# Honey is very good for health



## Joe Mel (Jul 31, 2015)

Honey is the best way to cure your health. If you eat honey everyday, it will very helpful to fit your health.


----------



## FlowerPlanter (Aug 3, 2011)

I think we all agree with you.

http://www.naturalnews.com/036649_honey_home_remedies_medicine.html


----------



## Beesure! (Apr 24, 2012)

I think your on to something! a lot is consumed at our house. and sales are off the charts.


----------



## DirtyLittleSecret (Sep 10, 2014)

Got any credible medical/scientific evidence to back it up?


----------



## oldfordguy (Dec 5, 2009)

I've been eating it by the gallon, and it doesn't seem to be helping my Type II diabetes.


----------



## kingd (Oct 31, 2013)

oldfordguy said:


> I've been eating it by the gallon, and it doesn't seem to be helping my Type II diabetes.

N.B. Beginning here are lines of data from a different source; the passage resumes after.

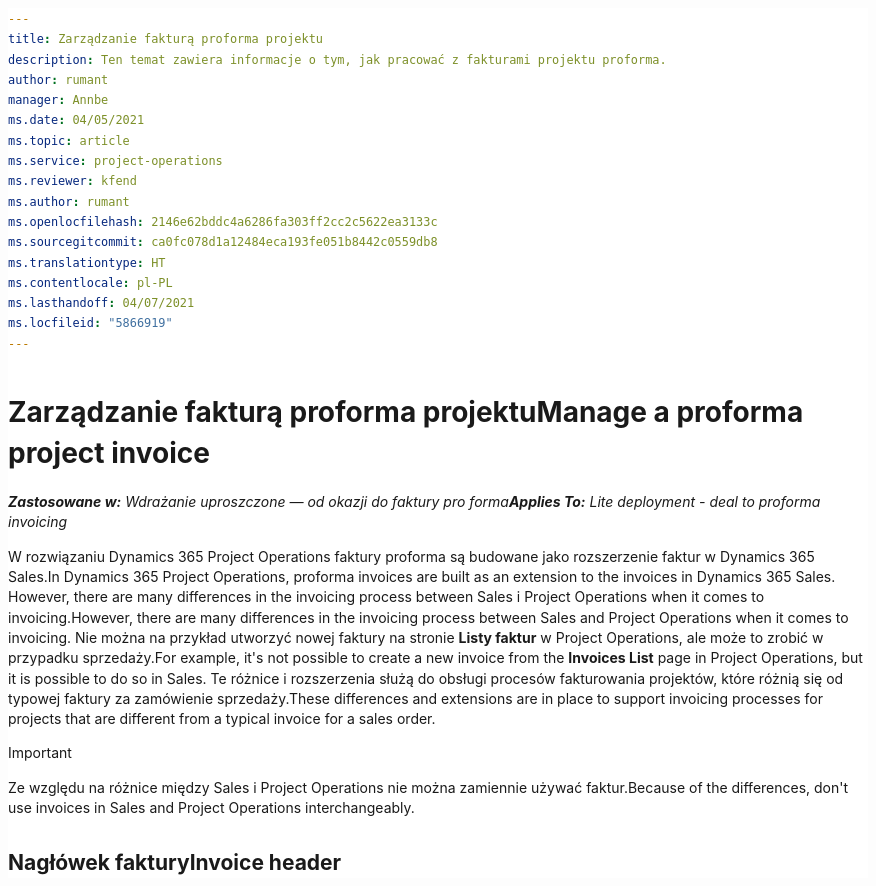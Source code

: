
 ```yaml
---
title: Zarządzanie fakturą proforma projektu
description: Ten temat zawiera informacje o tym, jak pracować z fakturami projektu proforma.
author: rumant
manager: Annbe
ms.date: 04/05/2021
ms.topic: article
ms.service: project-operations
ms.reviewer: kfend
ms.author: rumant
ms.openlocfilehash: 2146e62bddc4a6286fa303ff2cc2c5622ea3133c
ms.sourcegitcommit: ca0fc078d1a12484eca193fe051b8442c0559db8
ms.translationtype: HT
ms.contentlocale: pl-PL
ms.lasthandoff: 04/07/2021
ms.locfileid: "5866919"
---
```

# <a name="manage-a-proforma-project-invoice"></a><span data-ttu-id="7fb88-103">Zarządzanie fakturą proforma projektu</span><span class="sxs-lookup"><span data-stu-id="7fb88-103">Manage a proforma project invoice</span></span> 

<span data-ttu-id="7fb88-104">_**Zastosowane w:** Wdrażanie uproszczone — od okazji do faktury pro forma_</span><span class="sxs-lookup"><span data-stu-id="7fb88-104">_**Applies To:** Lite deployment - deal to proforma invoicing_</span></span>

<span data-ttu-id="7fb88-105">W rozwiązaniu Dynamics 365 Project Operations faktury proforma są budowane jako rozszerzenie faktur w Dynamics 365 Sales.</span><span class="sxs-lookup"><span data-stu-id="7fb88-105">In Dynamics 365 Project Operations, proforma invoices are built as an extension to the invoices in Dynamics 365 Sales.</span></span> <span data-ttu-id="7fb88-106">However, there are many differences in the invoicing process between Sales i Project Operations when it comes to invoicing.</span><span class="sxs-lookup"><span data-stu-id="7fb88-106">However, there are many differences in the invoicing process between Sales and Project Operations when it comes to invoicing.</span></span> <span data-ttu-id="7fb88-107">Nie można na przykład utworzyć nowej faktury na stronie **Listy faktur** w Project Operations, ale może to zrobić w przypadku sprzedaży.</span><span class="sxs-lookup"><span data-stu-id="7fb88-107">For example, it's not possible to create a new invoice from the **Invoices List** page in Project Operations, but it is possible to do so in Sales.</span></span> <span data-ttu-id="7fb88-108">Te różnice i rozszerzenia służą do obsługi procesów fakturowania projektów, które różnią się od typowej faktury za zamówienie sprzedaży.</span><span class="sxs-lookup"><span data-stu-id="7fb88-108">These differences and extensions are in place to support invoicing processes for projects that are different from a typical invoice for a sales order.</span></span>

> [!IMPORTANT]
> <span data-ttu-id="7fb88-109">Ze względu na różnice między Sales i Project Operations nie można zamiennie używać faktur.</span><span class="sxs-lookup"><span data-stu-id="7fb88-109">Because of the differences, don't use invoices in Sales and Project Operations interchangeably.</span></span>

## <a name="invoice-header"></a><span data-ttu-id="7fb88-110">Nagłówek faktury</span><span class="sxs-lookup"><span data-stu-id="7fb88-110">Invoice header</span></span>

Sure it does,It keeps your numbers from going too low :lpf:


----------



## Pooh Bear (Jun 19, 2015)

I just love the flavor. It's so complex and unique


----------



## mike martel (Jun 20, 2012)

I sure do love the taste, but it gives me sneezing fits. I do have seasonal allergies, but i do endure.


----------



## Joe Mel (Jul 31, 2015)

Yes, i think so. All of you ans for ans this post.


----------